Pero fue festín también para los
sentidos y para el pensamiento, que, al fin y al cabo, es algo que perdura un
poco más y que se ofrece a cualquiera para ser rumiado. Se escenificaba la
situación vital de dos ancianos en la que, cada uno con su carácter (más brusco
en él, más vitalista y positivo en ella), hacían frente a ese trance en el que
casi todo queda por detrás y poco por delante. A pesar de todo, tienen que
andar esa última etapa mirando tanto al pasado como al futuro. Es, ni más ni
menos, esa situación en la que todos, o casi todos, terminamos por encontrarnos
por imperativos vitales. Los contrastes entre sus caracteres, el ánimo
diferente que animaba a cada uno de ellos, el empuje desigual que manifestaban,
sus roces con la vida llevados de manera desigual, la mayor o menor intensidad
racional o emocional que le echaban a la vida… proponían un panorama del que
nadie se podía escapar sin darse por aludido e invitado a reflexionar. El autor
del texto anduvo muy fino al presentar un hecho tan dramático con formas de
desigualdad, buscadas en el cambio continuo del tono trágico al cómico.
Vi gente cerca de mí que lloraba
y que reía indistintamente. Y no me extrañó nada que afloraran así los
sentimientos. Porque somos nosotros y son los que nos rodean, los que nos
rodearon y los que estarán, tal vez pronto, cerca de nosotros.

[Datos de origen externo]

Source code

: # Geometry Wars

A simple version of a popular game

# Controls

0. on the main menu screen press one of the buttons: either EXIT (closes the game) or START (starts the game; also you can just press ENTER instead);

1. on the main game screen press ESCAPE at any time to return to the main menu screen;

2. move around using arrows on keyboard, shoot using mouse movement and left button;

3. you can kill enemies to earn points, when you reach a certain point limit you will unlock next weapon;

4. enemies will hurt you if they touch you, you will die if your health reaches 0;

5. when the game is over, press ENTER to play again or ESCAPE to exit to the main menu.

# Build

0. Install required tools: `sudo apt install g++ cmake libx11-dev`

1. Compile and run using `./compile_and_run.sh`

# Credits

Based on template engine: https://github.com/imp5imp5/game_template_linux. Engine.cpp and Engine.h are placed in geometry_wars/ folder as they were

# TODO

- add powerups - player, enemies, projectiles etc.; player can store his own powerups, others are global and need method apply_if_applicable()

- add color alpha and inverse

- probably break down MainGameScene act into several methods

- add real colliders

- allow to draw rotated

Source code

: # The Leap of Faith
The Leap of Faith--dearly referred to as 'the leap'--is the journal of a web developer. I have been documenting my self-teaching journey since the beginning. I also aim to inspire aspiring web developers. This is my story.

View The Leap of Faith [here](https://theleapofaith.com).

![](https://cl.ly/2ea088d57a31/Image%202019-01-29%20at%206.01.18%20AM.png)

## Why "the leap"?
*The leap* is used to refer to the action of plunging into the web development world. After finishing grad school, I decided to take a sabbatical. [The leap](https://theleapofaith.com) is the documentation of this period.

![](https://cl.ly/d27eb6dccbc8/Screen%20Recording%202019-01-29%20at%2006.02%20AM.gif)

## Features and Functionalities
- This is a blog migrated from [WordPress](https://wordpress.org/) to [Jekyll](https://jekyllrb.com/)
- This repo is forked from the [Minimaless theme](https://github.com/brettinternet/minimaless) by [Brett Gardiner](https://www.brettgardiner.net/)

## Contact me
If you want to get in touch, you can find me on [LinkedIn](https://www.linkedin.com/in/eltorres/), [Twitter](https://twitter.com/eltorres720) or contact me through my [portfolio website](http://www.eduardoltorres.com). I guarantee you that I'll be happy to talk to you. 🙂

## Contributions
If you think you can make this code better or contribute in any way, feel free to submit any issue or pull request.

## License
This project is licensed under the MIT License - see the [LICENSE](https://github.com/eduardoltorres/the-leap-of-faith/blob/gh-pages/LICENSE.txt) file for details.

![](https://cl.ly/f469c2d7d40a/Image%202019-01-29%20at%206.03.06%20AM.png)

Y es que el tiempo -otra vez el
tiempo- nos va haciendo fotos de un álbum que va del color al blanco y negro,
pasando por el gris con muchas páginas. También en las últimas páginas, esas
que se tambalean entre los recuerdos, la falta de pudor y la expresión directa,
las deficiencias, los olvidos y el poso de ternura que queda como rescoldo si
se ha sabido cultivar.
Todos podemos hacer nuestro
pequeño estanque dorado junto al que sentarnos y darnos un abrazo. Para
recordar, para desengañarnos, para engañarnos también, para sentirnos más
presentes, para pedir ayuda, para entender que, a pesar de todo, bien merece la
pena echarle un guiño a la vida y reírnos un poco, también en medio de la amargura.